To everyone who suggested a bad coil: you win.

New MSD coil was procured and installed. With much trepidation I warmed it up and took it on the road. On the big highway I shifter into second gear, brought it to 4000 RPM and stomped it. Holy crap! It was a rocket to 6000 RPM where I let off the gas. I did a couple more runs with the same results through the gears. Awesome. It will need minor tuning, I'm sure, but the thing is super quick.

Someone once said that the problem with being a pessimist is that you can never celebrate when you're right. I dont think he mentioned how much sweeter the crow can taste when you're wrong, though.

Thanks to everyone for the help. I picked up some knowledge and fixed my problem, so I hope others have honed their troubleshooting and gotten smarter on something. Also, my mood is much improved from the last few days.

 
I'm pretty stoked about it. After everything in this thread and a long talk with a fellow from tech support at MSD (tech support was great), the only thing that could be turned up was the possibility of a bad coil killing spark. And so it was.

If you get something from this regarding your FI installation then I'll feel less bitter over the frustration.
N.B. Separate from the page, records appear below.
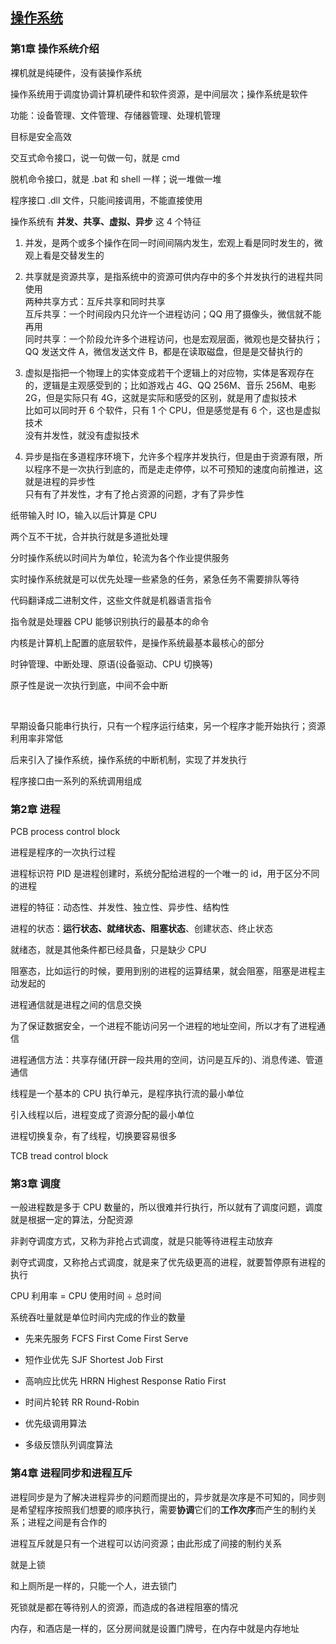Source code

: 
## [操作系统](https://www.bilibili.com/video/BV1YE411D7nH?from=search&seid=11368503174163677449)  

### 第1章 操作系统介绍  

裸机就是纯硬件，没有装操作系统  

操作系统用于调度协调计算机硬件和软件资源，是中间层次；操作系统是软件  

功能：设备管理、文件管理、存储器管理、处理机管理  

目标是安全高效  

交互式命令接口，说一句做一句，就是 cmd  

脱机命令接口，就是 .bat 和 shell 一样；说一堆做一堆  

程序接口 .dll 文件，只能间接调用，不能直接使用  

操作系统有 **并发、共享、虚拟、异步** 这 4 个特征  


1. 并发，是两个或多个操作在同一时间间隔内发生，宏观上看是同时发生的，微观上看是交替发生的  

2. 共享就是资源共享，是指系统中的资源可供内存中的多个并发执行的进程共同使用  
两种共享方式：互斥共享和同时共享  
互斥共享：一个时间段内只允许一个进程访问；QQ 用了摄像头，微信就不能再用    
同时共享：一个阶段允许多个进程访问，也是宏观层面，微观也是交替执行；QQ 发送文件 A，微信发送文件 B，都是在读取磁盘，但是是交替执行的  

3. 虚拟是指把一个物理上的实体变成若干个逻辑上的对应物，实体是客观存在的，逻辑是主观感受到的；比如游戏占 4G、QQ 256M、音乐 256M、电影 2G，但是实际只有 4G，这就是实际和感受的区别，就是用了虚拟技术  
比如可以同时开 6 个软件，只有 1 个 CPU，但是感觉是有 6 个，这也是虚拟技术  
没有并发性，就没有虚拟技术  

4. 异步是指在多道程序环境下，允许多个程序并发执行，但是由于资源有限，所以程序不是一次执行到底的，而是走走停停，以不可预知的速度向前推进，这就是进程的异步性  
只有有了并发性，才有了抢占资源的问题，才有了异步性  

纸带输入时 IO，输入以后计算是 CPU  

两个互不干扰，合并执行就是多道批处理  

分时操作系统以时间片为单位，轮流为各个作业提供服务  

实时操作系统就是可以优先处理一些紧急的任务，紧急任务不需要排队等待  


代码翻译成二进制文件，这些文件就是机器语言指令  

指令就是处理器 CPU 能够识别执行的最基本的命令  


内核是计算机上配置的底层软件，是操作系统最基本最核心的部分  

时钟管理、中断处理、原语(设备驱动、CPU 切换等)  

原子性是说一次执行到底，中间不会中断  

<br>

早期设备只能串行执行，只有一个程序运行结束，另一个程序才能开始执行；资源利用率非常低  

后来引入了操作系统，操作系统的中断机制，实现了并发执行  

程序接口由一系列的系统调用组成  


### 第2章 进程  

PCB process control block  

进程是程序的一次执行过程  

进程标识符 PID 是进程创建时，系统分配给进程的一个唯一的 id，用于区分不同的进程  

进程的特征：动态性、并发性、独立性、异步性、结构性  

进程的状态：**运行状态、就绪状态、阻塞状态**、创建状态、终止状态  


就绪态，就是其他条件都已经具备，只是缺少 CPU  

阻塞态，比如运行的时候，要用到别的进程的运算结果，就会阻塞，阻塞是进程主动发起的  


进程通信就是进程之间的信息交换  

为了保证数据安全，一个进程不能访问另一个进程的地址空间，所以才有了进程通信  

进程通信方法：共享存储(开辟一段共用的空间，访问是互斥的)、消息传递、管道通信  

线程是一个基本的 CPU 执行单元，是程序执行流的最小单位  

引入线程以后，进程变成了资源分配的最小单位  

进程切换复杂，有了线程，切换要容易很多  

TCB tread control block  

### 第3章 调度  

一般进程数是多于 CPU 数量的，所以很难并行执行，所以就有了调度问题，调度就是根据一定的算法，分配资源  


非剥夺调度方式，又称为非抢占式调度，就是只能等待进程主动放弃  

剥夺式调度，又称抢占式调度，就是来了优先级更高的进程，就要暂停原有进程的执行  


CPU 利用率 = CPU 使用时间 ÷ 总时间  

系统吞吐量就是单位时间内完成的作业的数量  

* 先来先服务 FCFS First Come First Serve  

* 短作业优先 SJF Shortest Job First  

* 高响应比优先 HRRN Highest Response Ratio First  

* 时间片轮转 RR Round-Robin  

* 优先级调用算法  

* 多级反馈队列调度算法

### 第4章 进程同步和进程互斥  

进程同步是为了解决进程异步的问题而提出的，异步就是次序是不可知的，同步则是希望程序按照我们想要的顺序执行，需要**协调**它们的**工作次序**而产生的制约关系；进程之间是有合作的  

进程互斥就是只有一个进程可以访问资源；由此形成了间接的制约关系  

就是上锁  

和上厕所是一样的，只能一个人，进去锁门  



死锁就是都在等待别人的资源，而造成的各进程阻塞的情况  


内存，和酒店是一样的，区分房间就是设置门牌号，在内存中就是内存地址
Actually, I'm pretty over the whole thing with the engine now doing good things for me.

 
That's great! I was reading this thread with interest, saying to myself: "Gawd, it's probably something so simple that everyone is overlooking". I was just about to break out the popcorn to see how everything turned out. Good job!

 
To everyone who suggested a bad coil: you win.
Yes but what about the people that told you your timing was in to early and it was lean so it ran noticeably better after you richened it up? :whistling:

I have worked on over 1,000 cars and never had a coil do what yours dd unless it also made the engine misfire.